╭─ PROVIDED INFORMATION
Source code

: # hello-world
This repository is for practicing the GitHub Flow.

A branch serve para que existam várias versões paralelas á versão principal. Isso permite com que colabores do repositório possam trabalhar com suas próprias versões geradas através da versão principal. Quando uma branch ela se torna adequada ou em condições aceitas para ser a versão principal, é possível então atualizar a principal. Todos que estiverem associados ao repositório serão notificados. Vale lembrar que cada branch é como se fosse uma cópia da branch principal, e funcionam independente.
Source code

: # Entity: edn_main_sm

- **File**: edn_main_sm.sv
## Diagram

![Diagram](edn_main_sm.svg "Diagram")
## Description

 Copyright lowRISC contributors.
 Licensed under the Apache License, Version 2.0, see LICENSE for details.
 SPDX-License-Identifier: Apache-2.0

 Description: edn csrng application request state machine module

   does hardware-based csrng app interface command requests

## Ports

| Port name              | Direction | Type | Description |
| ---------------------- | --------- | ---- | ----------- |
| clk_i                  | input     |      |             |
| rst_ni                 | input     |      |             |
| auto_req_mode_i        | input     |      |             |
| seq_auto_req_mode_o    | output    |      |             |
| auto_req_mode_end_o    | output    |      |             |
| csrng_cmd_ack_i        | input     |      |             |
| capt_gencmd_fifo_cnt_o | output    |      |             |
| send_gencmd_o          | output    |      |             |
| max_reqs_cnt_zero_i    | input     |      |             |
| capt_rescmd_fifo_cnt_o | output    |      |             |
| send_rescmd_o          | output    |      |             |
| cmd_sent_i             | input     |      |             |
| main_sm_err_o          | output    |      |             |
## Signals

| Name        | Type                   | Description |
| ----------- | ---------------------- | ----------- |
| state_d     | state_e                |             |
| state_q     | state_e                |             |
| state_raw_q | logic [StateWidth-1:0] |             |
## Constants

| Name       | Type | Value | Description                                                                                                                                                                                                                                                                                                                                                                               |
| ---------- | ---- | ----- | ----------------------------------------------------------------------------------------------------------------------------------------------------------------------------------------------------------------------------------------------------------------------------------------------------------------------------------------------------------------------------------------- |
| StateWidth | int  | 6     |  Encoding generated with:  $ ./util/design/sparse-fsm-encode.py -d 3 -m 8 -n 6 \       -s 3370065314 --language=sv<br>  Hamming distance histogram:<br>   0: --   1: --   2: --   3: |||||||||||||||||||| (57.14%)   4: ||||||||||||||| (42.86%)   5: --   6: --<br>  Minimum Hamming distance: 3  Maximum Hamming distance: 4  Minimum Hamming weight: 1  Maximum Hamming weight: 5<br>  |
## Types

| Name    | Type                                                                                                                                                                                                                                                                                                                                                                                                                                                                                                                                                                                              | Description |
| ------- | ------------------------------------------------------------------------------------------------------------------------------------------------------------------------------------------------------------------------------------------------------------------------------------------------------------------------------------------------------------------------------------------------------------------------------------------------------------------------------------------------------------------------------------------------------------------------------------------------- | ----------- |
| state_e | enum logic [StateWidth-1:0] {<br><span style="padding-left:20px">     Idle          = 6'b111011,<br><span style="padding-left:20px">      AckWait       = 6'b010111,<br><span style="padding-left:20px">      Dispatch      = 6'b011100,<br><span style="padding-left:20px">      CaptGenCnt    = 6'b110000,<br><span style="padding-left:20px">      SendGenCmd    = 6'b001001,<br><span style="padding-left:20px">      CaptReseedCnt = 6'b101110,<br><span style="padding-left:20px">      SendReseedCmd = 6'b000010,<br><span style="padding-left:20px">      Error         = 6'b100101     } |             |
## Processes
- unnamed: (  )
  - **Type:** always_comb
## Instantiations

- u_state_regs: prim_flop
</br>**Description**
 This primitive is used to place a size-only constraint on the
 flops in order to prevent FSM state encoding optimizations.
╰─
╭─ PROVIDED INFORMATION
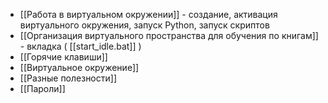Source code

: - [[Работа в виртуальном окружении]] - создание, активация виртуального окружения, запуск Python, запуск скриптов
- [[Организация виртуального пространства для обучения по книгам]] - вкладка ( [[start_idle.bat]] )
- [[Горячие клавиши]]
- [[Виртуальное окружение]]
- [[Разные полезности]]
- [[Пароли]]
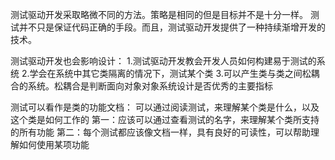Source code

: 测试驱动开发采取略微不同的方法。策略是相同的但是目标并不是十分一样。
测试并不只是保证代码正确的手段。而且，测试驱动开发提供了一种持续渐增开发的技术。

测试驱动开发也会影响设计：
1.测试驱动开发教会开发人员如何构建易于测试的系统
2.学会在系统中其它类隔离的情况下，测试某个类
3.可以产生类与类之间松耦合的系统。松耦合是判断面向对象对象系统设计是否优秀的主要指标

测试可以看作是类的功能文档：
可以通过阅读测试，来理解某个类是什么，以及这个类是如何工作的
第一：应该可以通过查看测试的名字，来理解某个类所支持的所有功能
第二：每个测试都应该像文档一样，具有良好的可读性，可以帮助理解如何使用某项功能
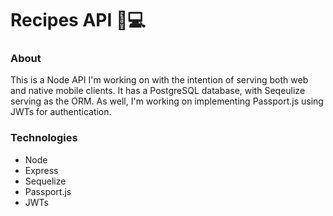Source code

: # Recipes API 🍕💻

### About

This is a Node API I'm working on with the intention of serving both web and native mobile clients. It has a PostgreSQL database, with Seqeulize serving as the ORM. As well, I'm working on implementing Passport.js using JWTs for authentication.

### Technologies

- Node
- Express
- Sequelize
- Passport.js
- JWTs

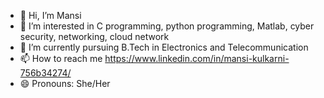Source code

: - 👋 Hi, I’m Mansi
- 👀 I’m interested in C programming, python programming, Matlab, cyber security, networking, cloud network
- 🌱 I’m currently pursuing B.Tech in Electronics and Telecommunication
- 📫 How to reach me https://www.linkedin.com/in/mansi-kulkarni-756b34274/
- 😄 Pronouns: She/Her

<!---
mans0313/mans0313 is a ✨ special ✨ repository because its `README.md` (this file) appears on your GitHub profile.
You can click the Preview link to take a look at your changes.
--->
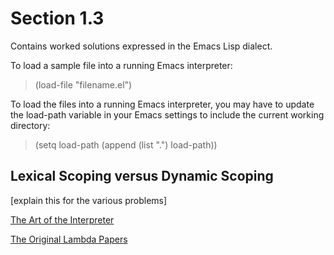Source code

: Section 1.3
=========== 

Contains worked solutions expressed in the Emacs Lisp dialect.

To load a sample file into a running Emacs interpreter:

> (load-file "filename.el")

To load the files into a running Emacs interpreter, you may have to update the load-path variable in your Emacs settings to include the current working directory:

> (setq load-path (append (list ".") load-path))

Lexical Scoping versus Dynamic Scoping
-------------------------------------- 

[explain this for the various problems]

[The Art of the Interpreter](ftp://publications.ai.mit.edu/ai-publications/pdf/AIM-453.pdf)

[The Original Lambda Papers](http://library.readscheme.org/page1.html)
╰─
╭─ PROVIDED INFORMATION
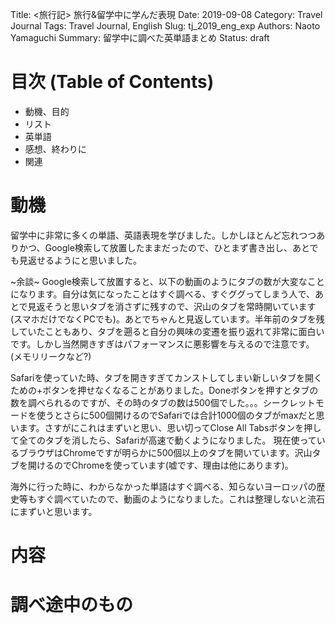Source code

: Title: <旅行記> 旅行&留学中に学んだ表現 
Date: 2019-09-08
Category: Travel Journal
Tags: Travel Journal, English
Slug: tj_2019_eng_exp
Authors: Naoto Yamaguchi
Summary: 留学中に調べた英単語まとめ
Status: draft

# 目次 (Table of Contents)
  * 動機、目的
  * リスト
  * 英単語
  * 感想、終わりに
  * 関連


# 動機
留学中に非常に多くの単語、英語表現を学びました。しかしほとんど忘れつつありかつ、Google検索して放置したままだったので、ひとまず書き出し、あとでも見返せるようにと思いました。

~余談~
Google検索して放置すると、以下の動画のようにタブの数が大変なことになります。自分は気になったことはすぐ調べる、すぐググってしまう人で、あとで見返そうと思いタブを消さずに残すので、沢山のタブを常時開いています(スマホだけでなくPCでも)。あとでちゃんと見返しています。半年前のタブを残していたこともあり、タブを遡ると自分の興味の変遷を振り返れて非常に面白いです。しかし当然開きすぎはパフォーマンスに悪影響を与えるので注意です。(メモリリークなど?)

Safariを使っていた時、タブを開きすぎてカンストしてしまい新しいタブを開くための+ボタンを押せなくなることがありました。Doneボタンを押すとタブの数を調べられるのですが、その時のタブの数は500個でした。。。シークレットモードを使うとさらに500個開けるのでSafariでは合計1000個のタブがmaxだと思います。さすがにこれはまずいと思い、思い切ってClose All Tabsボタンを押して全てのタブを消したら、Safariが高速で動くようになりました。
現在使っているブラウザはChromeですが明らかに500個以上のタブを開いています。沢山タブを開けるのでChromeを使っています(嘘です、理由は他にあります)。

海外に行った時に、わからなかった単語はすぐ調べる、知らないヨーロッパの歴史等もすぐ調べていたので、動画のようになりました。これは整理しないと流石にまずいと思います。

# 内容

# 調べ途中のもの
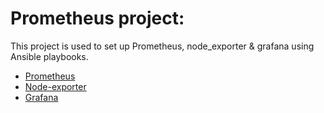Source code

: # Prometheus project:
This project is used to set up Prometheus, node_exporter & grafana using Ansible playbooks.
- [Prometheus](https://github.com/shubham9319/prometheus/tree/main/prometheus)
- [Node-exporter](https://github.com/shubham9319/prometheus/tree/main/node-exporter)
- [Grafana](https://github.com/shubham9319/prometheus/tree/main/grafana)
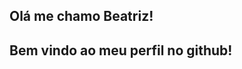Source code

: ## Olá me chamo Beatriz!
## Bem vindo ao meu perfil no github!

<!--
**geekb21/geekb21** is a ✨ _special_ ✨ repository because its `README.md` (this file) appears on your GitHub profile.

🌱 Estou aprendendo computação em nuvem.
╰─
— TASK BRIEF —
I'd like the lines above repeated exactly, from the one that contains "Python, запуск скриптов" through the one that contains "Hi, I’m Mansi", with no pictures.

— YOUR SOLUTION —
: - [[Работа в виртуальном окружении]] - создание, активация виртуального окружения, запуск Python, запуск скриптов
- [[Организация виртуального пространства для обучения по книгам]] - вкладка ( [[start_idle.bat]] )
- [[Горячие клавиши]]
- [[Виртуальное окружение]]
- [[Разные полезности]]
- [[Пароли]]
Source code

: 测试驱动开发采取略微不同的方法。策略是相同的但是目标并不是十分一样。
测试并不只是保证代码正确的手段。而且，测试驱动开发提供了一种持续渐增开发的技术。

测试驱动开发也会影响设计：
1.测试驱动开发教会开发人员如何构建易于测试的系统
2.学会在系统中其它类隔离的情况下，测试某个类
3.可以产生类与类之间松耦合的系统。松耦合是判断面向对象对象系统设计是否优秀的主要指标

测试可以看作是类的功能文档：
可以通过阅读测试，来理解某个类是什么，以及这个类是如何工作的
第一：应该可以通过查看测试的名字，来理解某个类所支持的所有功能
第二：每个测试都应该像文档一样，具有良好的可读性，可以帮助理解如何使用某项功能
Source code

: # Recipes API 🍕💻

### About

This is a Node API I'm working on with the intention of serving both web and native mobile clients. It has a PostgreSQL database, with Seqeulize serving as the ORM. As well, I'm working on implementing Passport.js using JWTs for authentication.

### Technologies

- Node
- Express
- Sequelize
- Passport.js
- JWTs

Source code

: - 👋 Hi, I’m Mansi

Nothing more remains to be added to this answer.